Dr Ricardo de Souza Alves Ferreira

 

Milhares de procedimentos de cateterismo cardíaco são realizados todos os anos em todo o mundo, principalmente para diagnosticar e tratar pacientes com suspeita ou confirmação de doença cardíaca coronária e outros distúrbios relacionados. Desde a introdução da angiografia coronária seletiva por Mason Sones na década de 1950, o procedimento de cateterismo evoluiu rapidamente e se expandiu em escopo e técnica e, coletivamente, agora inclui também procedimentos coronários, vasculares periféricos e estruturais do coração. Durante essa evolução, muitas práticas surgiram com base em evidências, enquanto muitas tradições persistiram com base em crenças e preocupações teóricas. Algumas dessas tradições são seguidas cegamente e não são baseadas em sólidas evidências contemporâneas. A declaração de consenso de especialistas da Society for Cardiovascular Angiography and Interventions de 2016 sobre as melhores práticas no laboratório de cateterismo cardíaco delineou as práticas pré-procedimento, intra-procedimento e pós-procedimento, concentrando-se nas questões padrões que envolvem o gerenciamento de cateterismo.
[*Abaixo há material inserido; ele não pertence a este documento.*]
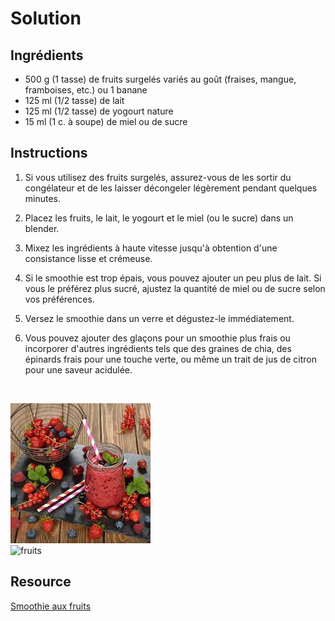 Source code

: # Solution

## Ingrédients
- 500 g (1 tasse) de fruits surgelés variés au goût (fraises, mangue, framboises, etc.) ou 1 banane
- 125 ml (1/2 tasse) de lait
- 125 ml (1/2 tasse) de yogourt nature
- 15 ml (1 c. à soupe) de miel ou de sucre

## Instructions

1. Si vous utilisez des fruits surgelés, assurez-vous de les sortir du congélateur et de les laisser décongeler légèrement pendant quelques minutes.

2. Placez les fruits, le lait, le yogourt et le miel (ou le sucre) dans un blender.

3. Mixez les ingrédients à haute vitesse jusqu'à obtention d'une consistance lisse et crémeuse.

4. Si le smoothie est trop épais, vous pouvez ajouter un peu plus de lait. Si vous le préférez plus sucré, ajustez la quantité de miel ou de sucre selon vos préférences.

5. Versez le smoothie dans un verre et dégustez-le immédiatement.

6. Vous pouvez ajouter des glaçons pour un smoothie plus frais ou incorporer d'autres ingrédients tels que des graines de chia, des épinards frais pour une touche verte, ou même un trait de jus de citron pour une saveur acidulée.

<br>

![juice](../images/fruit.png)<br>
![fruits](https://assets.afcdn.com/recipe/20160321/21168_w1024h768c1cx2677cy1784.jpg)

## Resource
[Smoothie aux fruits](https://www.ricardocuisine.com/recettes/5031-smoothie-aux-fruits)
O objetivo desta revisão é destacar as práticas laboratoriais comuns de cateterismo pré-procedimento, intra-procedimento e pós-procedimento em que não há um acordo universal sobre a abordagem de atendimento, mas sim onde as evidências se acumularam nas últimas décadas para apoiar ou descartar essas práticas.

 

 


Práticas baseadas em evidências pré-procedimento

 

 

Duração ideal de jejum antes do procedimento
A evidência para apoiar o jejum prolongado antes de procedimentos que requerem sedação consciente é fraca. A incidência de êmese ou necessidade de cirurgia de emergência na prática contemporânea é baixa. Além disso, o jejum prolongado pode levar a consequências adversas em indivíduos suscetíveis. A diretriz prática atualizada de 2017 da American Society of Anesthesiologists recomenda tempos de jejum mais curtos do que os tradicionalmente propostos: líquidos claros são permitidos até 2 horas antes e uma refeição leve até 6 horas antes do procedimento. Embora ensaios clínicos recentes sugiram que a ausência de jejum não é inferior às recomendações padrões atuais da American Society of Anesthesiologists, mais estudos são necessários para avaliar se jejum prolongado fornece uma estratégia de tratamento superior. Jejum deve ficar a critério do intervencionista e pode não ser necessário para pacientes submetidos a procedimentos apenas com anestesia local e sem sedação, nos quais os reflexos protetores das vias aéreas superiores não estejam comprometidos e não haja fatores de risco para aspiração pulmonar.

 

 

Medicamentos

 

 

Prática
É prática comum recomendar a suspensão de medicamentos como metformina, medicamentos hipoglicemiantes, bloqueadores da renina-angiotensina-aldosterona e anticoagulantes antes do procedimento de cateterismo cardíaco. No entanto, as evidências para essas recomendações não são claras.

 

 

Metformina
As evidências disponíveis não suportam um efeito deletério da continuação da metformina em pacientes com ou sem diabetes que tenham insuficiência renal leve ou ausente. O impacto da continuação da metformina durante a angiografia em pacientes com insuficiência renal moderada ou grave é desconhecido, porque é improvável que seja usado nessa população de pacientes. A metformina é contraindicada em pacientes com TFG <30 mL·min e recomendada para ser evitada naqueles com TFG 30 a 45 mL·min.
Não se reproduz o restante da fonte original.